La parte sportiva dei Giochi è un organismo vivo, fatto di relazioni e continue micro-decisioni. Riccardi deve dialogare con le federazioni internazionali, con i comitati olimpici, con gli staff medici, gli allenatori, gli atleti. «Non è solo coordinamento tecnico» spiega. «È ascoltare, prevedere, saper risolvere problemi prima ancora che si manifestino. È garantire che ogni atleta arrivi sulla linea di partenza nelle condizioni migliori». Milano Cortina è un’Olimpiade diffusa, forse la più diffusa di sempre: 22 discipline distribuite su quattro grandi cluster — Milano, Cortina, Valtellina, Val di Fiemme — con 13 venue olimpiche e 5 paralimpiche. Un territorio vasto 22.000 chilometri quadrati, che abbraccia scenari e identità diverse. «È un progetto innovativo» racconta con orgoglio. «Abbiamo scelto di valorizzare le venue esistenti, portando gli atleti nei luoghi dove il know-how è consolidato. Cortina, Anterselva, Tesero, Bormio: sono territori che vivono di sport, che conoscono il ritmo della neve e la cultura dei grandi eventi. È un modello più sostenibile, più rispettoso, più vicino all’anima delle Alpi».

Un’Olimpiade “diffusa”

L’esperienza che porta con sé le permette di mantenere una calma rara. Una calma che nasce da decenni nelle stanze dove lo sport mondiale prende forma, tra mondiali complicati, olimpiadi in pandemia e mediazioni delicate. «Ho imparato una cosa fondamentale» aggiunge. «Gli atleti hanno bisogno di autenticità. Di sentirsi accolti, di trovare spazi che parlino la loro lingua. E queste Olimpiadi vogliono essere più umane. Più vicine alle persone, soprattutto ai giovani che hanno bisogno di ritrovare nello sport un compagno e non una sfida inarrivabile». Quando parla del suo team, lo fa con una tenerezza quasi inattesa. «Siamo circa 1800» dice sorridendo, come se il numero stesso la sorprendesse ogni volta. «Ed è una macchina enorme, certo, ma funziona perché ognuno ha chiaro il proprio ruolo.

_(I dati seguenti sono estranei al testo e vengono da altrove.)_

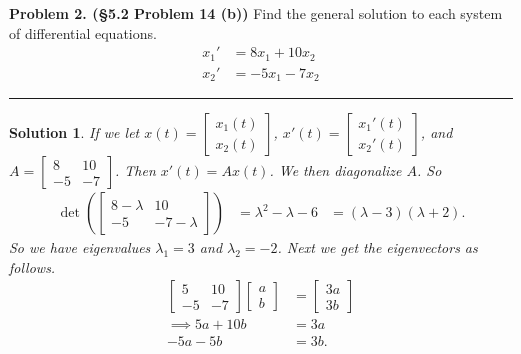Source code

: \documentclass[leqno]{article}
\theoremstyle{nonumberplain}
\newtheorem{solution}{Solution}
\begin{document}


\noindent\textbf{Problem 2. (\S 5.2 Problem 14 (b))} Find the general solution to each system of differential equations.
\begin{align*}
x_1'&=8x_1+10x_2\\
x_2'&=-5x_1-7x_2
\end{align*}

\noindent\rule[0.5ex]{\linewidth}{1pt}

\begin{solution}
If we let $x(t)=\begin{bmatrix} x_1(t) \\ x_2(t) \end{bmatrix}$, $x'(t)=\begin{bmatrix} x_1'(t)\\ x_2'(t) \end{bmatrix}$, and $A=\begin{bmatrix} 8 & 10 \\ -5 & -7 \end{bmatrix}$. Then $x'(t)=Ax(t)$.  We then diagonalize $A$.  So
\begin{align*}
\det\left( \begin{bmatrix}
8-\lambda & 10\\
-5 & -7 - \lambda
\end{bmatrix}\right)&=
\lambda^2-\lambda-6&=(\lambda-3)(\lambda+2).
\end{align*}
So we have eigenvalues $\lambda_1=3$ and $\lambda_2=-2$.  Next we get the eigenvectors as follows.
\begin{align*}
\begin{bmatrix}
5 & 10\\
-5 & -7
\end{bmatrix}
\begin{bmatrix}
a\\
b
\end{bmatrix}
&=
\begin{bmatrix}
3a\\
3b
\end{bmatrix}\\
\implies 5a+10b&=3a\\
-5a-5b&=3b.
\end{align*}

\end{solution}
\end{document}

Le Olimpiadi non si fanno con gli eroi: si fanno con le squadre, con chi lavora dietro le quinte, con chi non compare mai ma regge tutto».

Essere pronti: la filosofia che costruisce i Giochi

Il futuro si avvicina rapido: 116 medaglie d’oro olimpiche e 79 paralimpiche da assegnare, oltre 90 Paesi attesi, e lo storico debutto dello sci alpinismo, disciplina dalle radici profondissime nel nostro Paese. «Vederlo entrare nel programma olimpico è un traguardo enorme» dice. «Segna un pezzo della nostra identità, restituisce qualcosa alle montagne che ci hanno cresciuti». Poi, quasi senza preavviso, arriva un momento di quiete. Le chiediamo una parola che rappresenti questi Giochi. Non esita, non ci pensa: «Valori. Emozioni. Sono il cuore di tutto. Quando la neve si scioglie e le luci si spengono, è quello che rimane.» Si alza per salutarci, già con la mente rivolta alla prossima riunione, al prossimo incastro, al prossimo dettaglio da sistemare. Poi si ferma un istante e aggiunge un’ultima parola, con un mezzo sorriso che dice molto: «E poi: “pronti”. Bisogna esserlo sempre. Affrontare i problemi, mettersi al servizio. È così che si costruiscono i Giochi».